Combatant Mountain | |
---|---|
Highest point | |
Elevation | 3,762 m (12,343 ft)[1][2] |
Prominence | 242 m (794 ft)[1] |
Parent peak | Mount Tiedemann (3,838 m)[3] |
Isolation | 0.51 km (0.32 mi)[1] |
Listing | Mountains of British Columbia |
Coordinates | 51°23′30″N 125°14′42″W[4] |
Geography | |
Interactive map of Combatant Mountain | |
Country | Canada |
Province | British Columbia |
District | Range 2 Coast Land District |
Parent range | Coast Mountains Waddington Range[1] |
Topo map | NTS 92N6 Mount Waddington |
Geology | |
Rock type | Granite[5] |
Climbing | |
First ascent | 1933 |
Easiest route | Northwest Ridge mid-class 5[6][7] |
Combatant Mountain is located in the Waddington Range of the Coast Mountains, in a remote wilderness area that few visit. Combatant Mountain is set 152 km (94 mi) north of the community of Campbell River and 2.38 kilometres (1.48 mi) northeast of Mount Waddington, the highest peak of the entire Coast Mountains range.[1] Combatant ranks as the third-highest peak in the Coast Mountains, seventh-highest in British Columbia, and 33rd-highest in Canada.[2] Precipitation runoff and glacier meltwater from the mountain drains to Bute Inlet via the Homathko River.[1] Topographic relief is significant as the summit rises 1,360 meters (4,462 feet) above the Tiedemann Glacier in 1.5 kilometer (0.9 mile). Combatant Mountain has some of the more challenging and famous rock-climbing routes of the Waddington Range.[8]
A photo identifying the peak as "Mt. Combatant" was published in 1929 in the Canadian Alpine Journal.[9]

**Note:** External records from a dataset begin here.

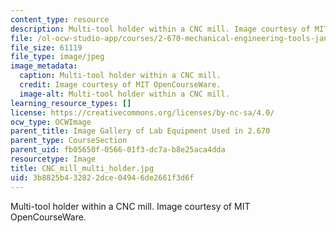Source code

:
 ```yaml
---
content_type: resource
description: Multi-tool holder within a CNC mill. Image courtesy of MIT OpenCourseWare.
file: /ol-ocw-studio-app/courses/2-670-mechanical-engineering-tools-january-iap-2004/3b8825b432822dce04946de2661f3d6f_CNC_mill_multi_holder.jpg
file_size: 61119
file_type: image/jpeg
image_metadata:
  caption: Multi-tool holder within a CNC mill.
  credit: Image courtesy of MIT OpenCourseWare.
  image-alt: Multi-tool holder within a CNC mill.
learning_resource_types: []
license: https://creativecommons.org/licenses/by-nc-sa/4.0/
ocw_type: OCWImage
parent_title: Image Gallery of Lab Equipment Used in 2.670
parent_type: CourseSection
parent_uid: fb05650f-0566-01f3-dc7a-b8e25aca4dda
resourcetype: Image
title: CNC_mill_multi_holder.jpg
uid: 3b8825b4-3282-2dce-0494-6de2661f3d6f
---
```

Multi-tool holder within a CNC mill. Image courtesy of MIT OpenCourseWare.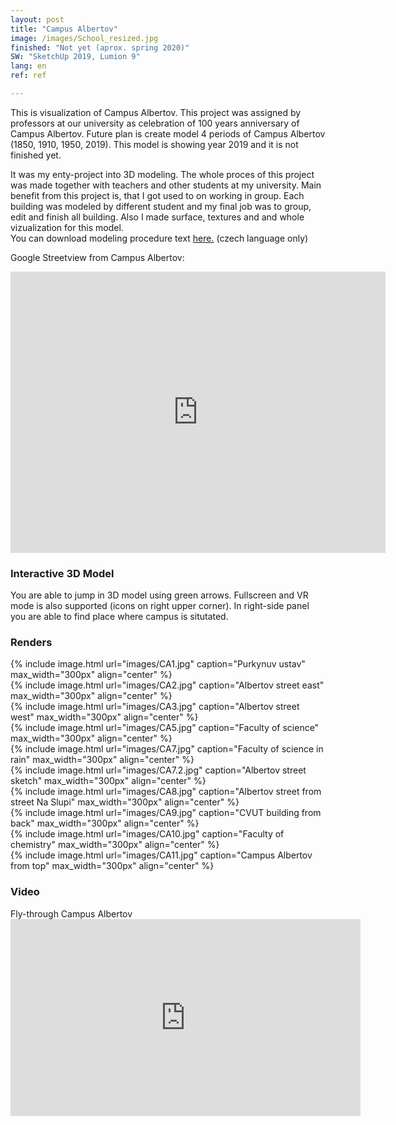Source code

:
```yaml
---
layout: post
title: "Campus Albertov"
image: /images/School_resized.jpg
finished: "Not yet (aprox. spring 2020)"
SW: "SketchUp 2019, Lumion 9"
lang: en
ref: ref

---
```



This is visualization of Campus Albertov. This project was assigned by professors at our university as celebration of 100 years anniversary of Campus Albertov. Future plan is create model 4 periods of Campus Albertov (1850, 1910, 1950, 2019). This model is showing year 2019 and it is not finished yet.

It was my enty-project into 3D modeling. The whole proces of this project was made together with teachers and other students at my university. Main benefit from this project is, that I got used to on working in group. Each building was modeled by different student and my final job was to group, edit and finish all building. Also I made surface, textures and and whole vizualization for this model. 
<br>
You can download modeling procedure text [here.](https://drive.google.com/file/d/1K18rs1Ysk3W-sxQRkngcqBCPPDChf6AC/view?usp=sharing) (czech language only)

Google Streetview from Campus Albertov:
<iframe src="https://www.google.com/maps/embed?pb=!4v1578154532410!6m8!1m7!1sIBz5NglI-cO8mSphpNW3kQ!2m2!1d50.06812335049958!2d14.42102467119828!3f50.539742555347516!4f-11.135201394074457!5f0.7820865974627469" width="600" height="450" frameborder="0" style="border:0;" allowfullscreen=""></iframe>

<h3> Interactive 3D Model </h3>
You are able to jump in 3D model using green arrows. Fullscreen and VR mode is also supported (icons on right upper corner). In right-side panel you are able to find place where campus is situtated.
<script async src="https://www.theasys.io/static/embed.js" data-theasys="OjJYDu4IrCk0u1sjsyzbnC9VMq1hKa" data-height="600"></script>

<h3> Renders </h3>
{% include image.html url="images/CA1.jpg" caption="Purkynuv ustav" max_width="300px" align="center" %}
<br>
{% include image.html url="images/CA2.jpg" caption="Albertov street east" max_width="300px" align="center" %}
<br>
{% include image.html url="images/CA3.jpg" caption="Albertov street west" max_width="300px" align="center" %}
<br>
{% include image.html url="images/CA5.jpg" caption="Faculty of science" max_width="300px" align="center" %}
<br>
{% include image.html url="images/CA7.jpg" caption="Faculty of science in rain" max_width="300px" align="center" %}
<br>
{% include image.html url="images/CA7.2.jpg" caption="Albertov street sketch" max_width="300px" align="center" %}
<br>
{% include image.html url="images/CA8.jpg" caption="Albertov street from street Na Slupi" max_width="300px" align="center" %}
<br>
{% include image.html url="images/CA9.jpg" caption="CVUT building from back" max_width="300px" align="center" %}
<br>
{% include image.html url="images/CA10.jpg" caption="Faculty of chemistry" max_width="300px" align="center" %}
<br>
{% include image.html url="images/CA11.jpg" caption="Campus Albertov from top" max_width="300px" align="center" %}
<br>
<h3> Video </h3>
Fly-through Campus Albertov

<iframe width="560" height="315" src="https://www.youtube.com/embed/K7i0gQ3LmLQ" frameborder="0" allow="accelerometer; autoplay; encrypted-media; gyroscope; picture-in-picture" allowfullscreen></iframe>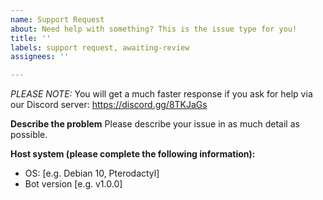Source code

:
 ```yaml
---
name: Support Request
about: Need help with something? This is the issue type for you!
title: ''
labels: support request, awaiting-review
assignees: ''

---
```

*PLEASE NOTE:* You will get a much faster response if you ask for help via our Discord server: https://discord.gg/8TKJaGs

**Describe the problem**
Please describe your issue in as much detail as possible.

**Host system (please complete the following information):**
 - OS: [e.g. Debian 10, Pterodactyl]
 - Bot version [e.g. v1.0.0]
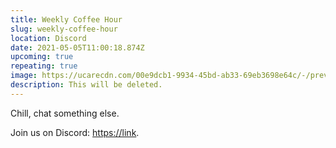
 ```yaml
---
title: Weekly Coffee Hour
slug: weekly-coffee-hour
location: Discord
date: 2021-05-05T11:00:18.874Z
upcoming: true
repeating: true
image: https://ucarecdn.com/00e9dcb1-9934-45bd-ab33-69eb3698e64c/-/preview/
description: This will be deleted.
---
```

Chill, chat something else. 



Join us on Discord: <https://link>.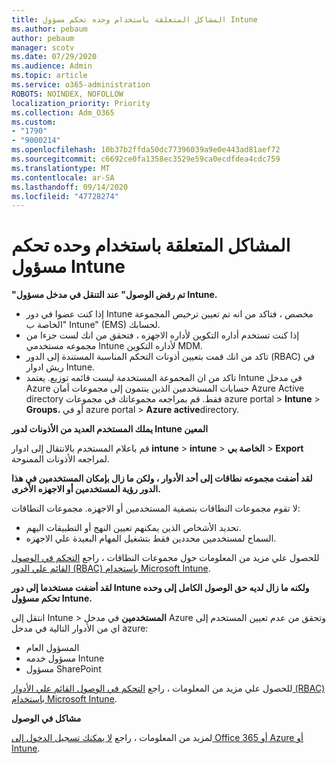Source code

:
 ```yaml
---
title: المشاكل المتعلقة باستخدام وحده تحكم مسؤول Intune
ms.author: pebaum
author: pebaum
manager: scotv
ms.date: 07/29/2020
ms.audience: Admin
ms.topic: article
ms.service: o365-administration
ROBOTS: NOINDEX, NOFOLLOW
localization_priority: Priority
ms.collection: Adm_O365
ms.custom:
- "1790"
- "9000214"
ms.openlocfilehash: 10b37b2ffda50dc77396039a9e0e443ad81aef72
ms.sourcegitcommit: c6692ce0fa1358ec3529e59ca0ecdfdea4cdc759
ms.translationtype: MT
ms.contentlocale: ar-SA
ms.lasthandoff: 09/14/2020
ms.locfileid: "47728274"
---
```

# <a name="problems-using-the-intune-admin-console"></a>المشاكل المتعلقة باستخدام وحده تحكم مسؤول Intune

**"تم رفض الوصول" عند التنقل في مدخل مسؤول Intune.**

- إذا كنت عضوا في دور Intune مخصص ، فتاكد من انه تم تعيين ترخيص المجموعة "الخاصة ب Intune" (EMS) لحسابك.
- إذا كنت تستخدم أداره التكوين لأداره الاجهزه ، فتحقق من انك لست جزءا من مجموعه مستخدمي Intune لأداره التكوين MDM.
- تاكد من انك قمت بتعيين أذونات التحكم المناسبة المستندة إلى الدور (RBAC) في ريش ادوار Intune.
- تاكد من ان المجموعة المستخدمة ليست قائمه توزيع. يعتمد Intune في مدخل Azure حسابات المستخدمين الذين ينتمون إلى مجموعات أمان Azure Active directory فقط. قم بمراجعه مجموعاتك في مجموعات azure portal > **Intune**  >  **Groups**، أو في azure portal > **Azure active**directory.

**يملك المستخدم العديد من الأذونات لدور Intune المعين**

قم باعلام المستخدم بالانتقال إلى ادوار **intune**  >  **intune**  >  **الخاصة بي**  >  **Export** لمراجعه الأذونات الممنوحة.

**لقد أضفت مجموعه نطاقات إلى أحد الأدوار ، ولكن ما زال بإمكان المستخدمين في هذا الدور رؤية المستخدمين أو الاجهزه الأخرى.**

لا تقوم مجموعات النطاقات بتصفية المستخدمين أو الاجهزه. مجموعات النطاقات:

- تحديد الأشخاص الذين يمكنهم تعيين النهج أو التطبيقات اليهم.
- السماح لمستخدمين محددين فقط بتشغيل المهام البعيدة علي الاجهزه.

للحصول علي مزيد من المعلومات حول مجموعات النطاقات ، راجع  [التحكم في الوصول القائم علي الدور (RBAC) باستخدام Microsoft Intune](https://docs.microsoft.com/intune/role-based-access-control).

**لقد أضفت مستخدما إلى دور Intune ولكنه ما زال لديه حق الوصول الكامل إلى وحده تحكم مسؤول Intune.**

انتقل إلى Intune > **المستخدمين** في مدخل Azure وتحقق من عدم تعيين المستخدم إلى اي من الأدوار التالية في مدخل azure:

- المسؤول العام
- مسؤول خدمه Intune
- مسؤول SharePoint

للحصول علي مزيد من المعلومات ، راجع [التحكم في الوصول القائم علي الأدوار (RBAC) باستخدام Microsoft Intune](https://docs.microsoft.com/intune/role-based-access-control).

**مشاكل في الوصول**

لمزيد من المعلومات ، راجع [لا يمكنك تسجيل الدخول إلى Office 365 أو Azure أو Intune](https://support.microsoft.com/help/2412085/you-can-t-sign-in-to-office-365-azure-or-intune).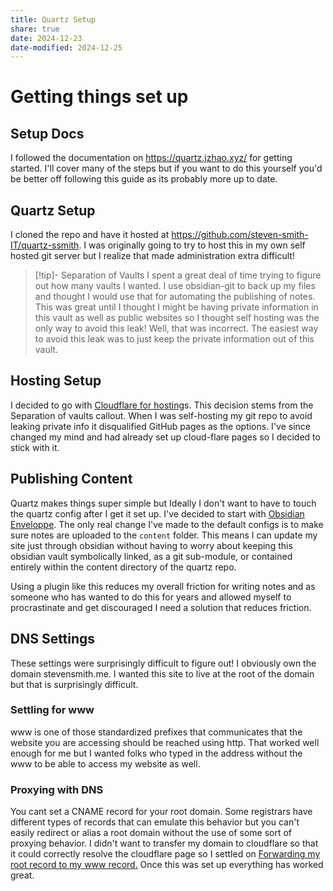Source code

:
 ```yaml
---
title: Quartz Setup
share: true
date: 2024-12-23
date-modified: 2024-12-25
---
```


# Getting things set up

## Setup Docs
I followed the documentation on https://quartz.jzhao.xyz/ for getting started. I'll cover many of the steps but if you want to do this yourself you'd be better off following this guide as its probably more up to date.

## Quartz Setup
I cloned the repo and have it hosted at https://github.com/steven-smith-IT/quartz-ssmith. I was originally going to try to host this in my own self hosted git server but I realize that made administration extra difficult!
>[!tip]- Separation of Vaults
>I spent a great deal of time trying to figure out how many vaults I wanted. I use obsidian-git to back up my files and thought I would use that for automating the publishing of notes. This was great until I thought I might be having private information in this vault as well as public websites so I thought self hosting was the only way to avoid this leak!
>Well, that was incorrect. The easiest way to avoid this leak was to just keep the private information out of this vault.

## Hosting Setup
I decided to go with [Cloudflare for hosting](https://quartz.jzhao.xyz/hosting#cloudflare-page)s. This decision stems from the Separation of vaults callout. When I was self-hosting my git repo to avoid leaking private info it disqualified GitHub pages as the options. I've since changed my mind and had already set up cloud-flare pages so I decided to stick with it.

## Publishing Content
Quartz makes things super simple but Ideally I don't want to have to touch the quartz config after I get it set up. I've decided to start with [Obsidian Enveloppe](https://github.com/Enveloppe/obsidian-enveloppe). The only real change I've made to the default configs is to make sure notes are uploaded to the `content` folder. This means I can update my site just through obsidian without having to worry about keeping this obsidian vault symbolically linked, as a git sub-module, or contained entirely within the content directory of the quartz repo.

Using a plugin like this reduces my overall friction for writing notes and as someone who has wanted to do this for years and allowed myself to procrastinate and get discouraged I need a solution that reduces friction.

## DNS Settings
These settings were surprisingly difficult to figure out! I obviously own the domain stevensmith.me. I wanted this site to live at the root of the domain but that is surprisingly difficult. 
### Settling for www
www is one of those standardized prefixes that communicates that the website you are accessing should be reached using http. That worked well enough for me but I wanted folks who typed in the address without the www to be able to access my website as well.
### Proxying with DNS
You cant set a CNAME record for your root domain. Some registrars have different types of records that can emulate this behavior but you can't easily redirect or alias a root domain without the use of some sort of proxying behavior. I didn't want to transfer my domain to cloudflare so that it could correctly resolve the cloudflare page so I settled on [Forwarding my root record to my www record.](https://kb.porkbun.com/article/39-how-to-set-up-url-forwarding) Once this was set up everything has worked great. 


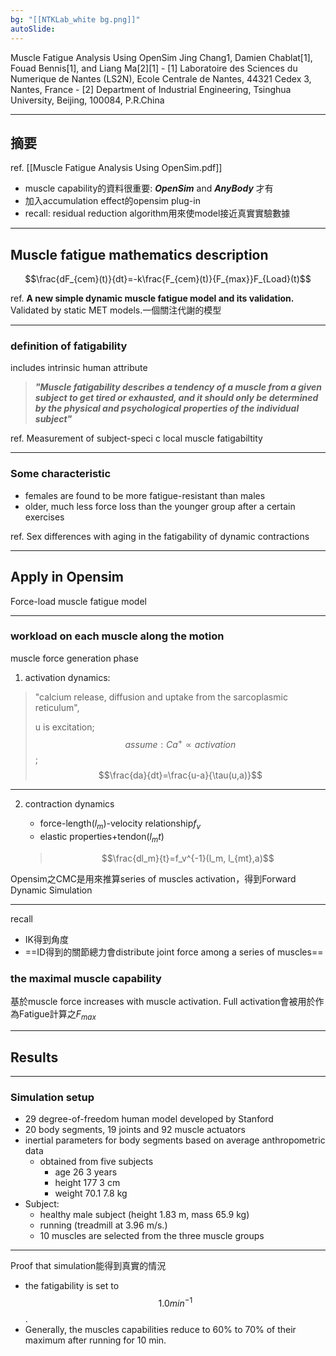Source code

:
 ```yaml
---
bg: "[[NTKLab_white bg.png]]"
autoSlide:
---
```


<style>
    .reveal {
        font-family: 'Times New Roman', '標楷體';
        font-size: 30px;
        text-align: left;
        color: black;
        background-size: cover;
        background-position: center;
	}
	.reveal h1,
	.reveal h2,
	.reveal h3,
	.reveal h4,
	.reveal h5,
	.reveal h6 {
	  font-family: 'Times New Roman', '標楷體';
	  color: black;
	}
	.with-border{
		border: 1px solid red;
	}
</style>
<grid drag="70 10" drop="-3 40">
Muscle Fatigue Analysis Using OpenSim
<!-- element style="font-size: 40px;align: left; text-align: left;color: white"-->
</grid>

<grid drag="80 10" drop="-3 70">
Jing Chang1, Damien Chablat[1], Fouad Bennis[1], and Liang Ma[2][1] 
- [1] Laboratoire des Sciences du Numerique de Nantes (LS2N), Ecole Centrale de Nantes, 44321 Cedex 3, Nantes, France 
- [2]  Department of Industrial Engineering, Tsinghua University, Beijing, 100084, P.R.China
</grid>
<!-- slide bg="[[NTKLab_white bg_cover_resize.png]]"element style="font-size: 25px"-->

---
## 摘要
ref. [[Muscle Fatigue Analysis Using OpenSim.pdf]]
- muscle capability的資料很重要: ***OpenSim*** and ***AnyBody*** 才有
- 加入accumulation effect的opensim plug-in
- recall: residual reduction algorithm用來使model接近真實實驗數據

---
## Muscle fatigue mathematics description
$$\frac{dF_{cem}(t)}{dt}=-k\frac{F_{cem}(t)}{F_{max}}F_{Load}(t)$$

ref. **A new simple dynamic muscle fatigue model and its validation.**
Validated by static MET models.一個關注代謝的模型

---
### definition of fatigability 
includes intrinsic human attribute
>***"Muscle fatigability describes a tendency of a muscle from a given subject to get tired or exhausted, and it should only be determined by the physical and psychological properties of the individual subject"***

ref. Measurement of subject-speci c local muscle fatigabiltity

---
### Some characteristic
- females are found to be more fatigue-resistant than males
- older, much less force loss than the younger group after a certain exercises

ref. Sex differences with aging in the fatigability of dynamic contractions

---
## Apply in Opensim
Force-load muscle fatigue model

---
### workload on each muscle along the motion
muscle force generation phase

1. activation dynamics:
>"calcium release, diffusion and uptake from the sarcoplasmic reticulum",
>
>u is excitation; $$assume:Ca^+ \propto activation$$;
>$$\frac{da}{dt}=\frac{u-a}{\tau(u,a)}$$

---
2. contraction dynamics
	- force-length($l_m$)-velocity relationship$f_v$
	- elastic properties+tendon($l_mt$)	
	
	>$$\frac{dl_m}{t}=f_v^{-1}(l_m, l_{mt},a)$$

Opensim之CMC是用來推算series of muscles activation，得到Forward Dynamic Simulation

---
recall
- IK得到角度
- ==ID得到的關節總力會distribute joint force among a series of muscles==
### the maximal muscle capability
基於muscle force increases with muscle activation.
Full activation會被用於作為Fatigue計算之$F_{max}$

---
## Results

---
### Simulation setup
- 29 degree-of-freedom human model developed by Stanford
- 20 body segments, 19 joints and 92 muscle actuators
- inertial parameters for body segments based on average anthropometric data 
	- obtained from five subjects 
		- age 26 3 years
		- height 177 3 cm
		- weight 70.1 7.8 kg
- Subject: 
	- healthy male subject (height 1.83 m, mass 65.9 kg)
	- running (treadmill at 3.96 m/s.)
	- 10 muscles are selected from the three muscle groups

---
Proof that simulation能得到真實的情況
- the fatigability is set to $$1.0 min^{-1}$$. 
- Generally, the muscles capabilities reduce to 60% to 70% of their maximum after running for 10 min.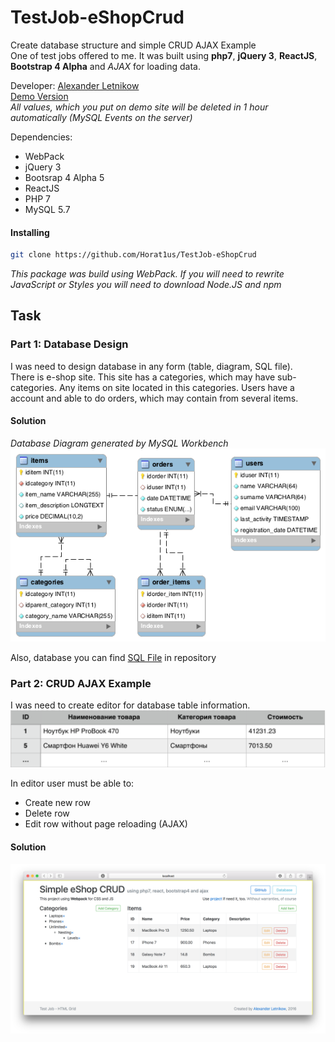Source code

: # TestJob-eShopCrud
Create database structure and simple CRUD AJAX Example  
One of test jobs offered to me.
It was built using **php7**, **jQuery 3**, **ReactJS**, **Bootstrap 4 Alpha** and *AJAX* for loading data.

Developer: [Alexander Letnikow](mailto:reclamme@gmail.com)  
[Demo Version](http://tj-eshopcrud.horatius.pro/)  
*All values, which you put on demo site will be deleted in 1 hour automatically (MySQL Events on the server)*

Dependencies:
- WebPack
- jQuery 3
- Bootsrap 4 Alpha 5
- ReactJS
- PHP 7
- MySQL 5.7


#### Installing
```bash
git clone https://github.com/Horat1us/TestJob-eShopCrud
```
*This package was build using WebPack. If you will need to rewrite JavaScript or Styles you will need to download Node.JS and npm*

## Task
### Part 1: Database Design
I was need to design database in any form (table, diagram, SQL file).  
There is e-shop site. This site has a categories, which may have sub-categories.
Any items on site located in this categories. 
Users have a account and able to do orders, which may contain from several items.
#### Solution

*Database Diagram generated by MySQL Workbench*  
![Database diagram](./screenshots/database-diagram.png "Database Diagram generated by MySQL Workbench")   

Also, database you can find [SQL File](./database.sql) in repository
### Part 2: CRUD AJAX Example
I was need to create editor for database table information.
![Table editor](./screenshots/table-editor.png "Table editor")  

In editor user must be able to:

- Create new row
- Delete row
- Edit row without page reloading (AJAX)

#### Solution
[![Solution](./screenshots/solution.png)](http://tj-eshopcrud.horatius.pro/)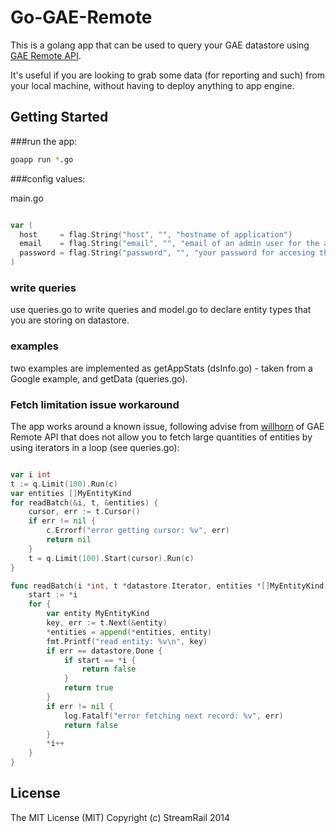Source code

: # Go-GAE-Remote

This is a golang app that can be used to query your GAE datastore using [GAE Remote API](https://developers.google.com/appengine/articles/remote_api).

It's useful if you are looking to grab some data (for reporting and such) from your local machine, without having to deploy anything
to app engine. 

## Getting Started

###run the app:

``` bash
goapp run *.go
```

###config values:

main.go

```go

var (
  host     = flag.String("host", "", "hostname of application")
  email    = flag.String("email", "", "email of an admin user for the application")
  password = flag.String("password", "", "your password for accesing the app as admin")
)
```

### write queries

use queries.go to write queries and model.go to declare entity types that you are storing on datastore.

### examples

two examples are implemented as getAppStats (dsInfo.go) - taken from a Google example, and getData (queries.go).

### Fetch limitation issue workaround

The app works around a known issue, following advise from [willhorn](https://groups.google.com/forum/#!topic/google-appengine-go/fA0NptlpHNE) of GAE Remote API that does not allow you to fetch large quantities of entities by using iterators in a loop (see queries.go):

```go

var i int
t := q.Limit(100).Run(c)
var entities []MyEntityKind
for readBatch(&i, t, &entities) {
	cursor, err := t.Cursor()
	if err != nil {
		c.Errorf("error getting cursor: %v", err)
		return nil
	}
	t = q.Limit(100).Start(cursor).Run(c)
}

func readBatch(i *int, t *datastore.Iterator, entities *[]MyEntityKind) bool {
	start := *i
	for {
		var entity MyEntityKind
		key, err := t.Next(&entity)
		*entities = append(*entities, entity)
		fmt.Printf("read entity: %v\n", key)
		if err == datastore.Done {
			if start == *i {
				return false
			}
			return true
		}
		if err != nil {
			log.Fatalf("error fetching next record: %v", err)
			return false
		}
		*i++
	}
}

```

## License 
The MIT License (MIT)
Copyright (c) StreamRail 2014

The first ascent of the summit was made in 1933 by Don Munday, Phyllis Munday, Hans Fuhrer, and Henry S. Hall Jr..[10][11][12]
The name "Combatant Mountain" was identified in 1948 by mountaineer Don Munday and the toponym was officially adopted October 5, 1950, by the Geographical Names Board of Canada.[13] Munday wrote that the peak "presents a slender, fairly symmetrical form, ...a pair of pale reddish buttresses support the twin peaks and a slanting shelf of some breadth breaks the continuity of the eastern buttress in its otherwise clean upthrust out of Tiedemann Glacier. Combatant claims rank as a classic of mountain architecture because of its simplicity and unity in expressing aspiration."[14]
Skywalk is a classic climbing route on the Southwest Buttress that was first climbed in 1982 by Scott Flavelle and Dave Lane.[10]
The South Buttress was first climbed in August 1994 by Greg Child, Greg Collum and Steve Mascioli via a route they named Belligerence.[5]
Based on the Köppen climate classification, Combatant Mountain has an ice cap climate.[15] Most weather fronts originate in the Pacific Ocean and travel east toward the Coast Mountains where they are forced upward by the range (orographic lift), causing them to drop their moisture in the form of rain or snowfall. As a result, the Coast Mountains experience high precipitation, especially during the winter months in the form of snowfall. Winter temperatures can drop below −20 °C with wind chill factors below −30 °C. This climate supports the Chaos, Scimitar, and Tiedemann glaciers surrounding Combatant Mountain.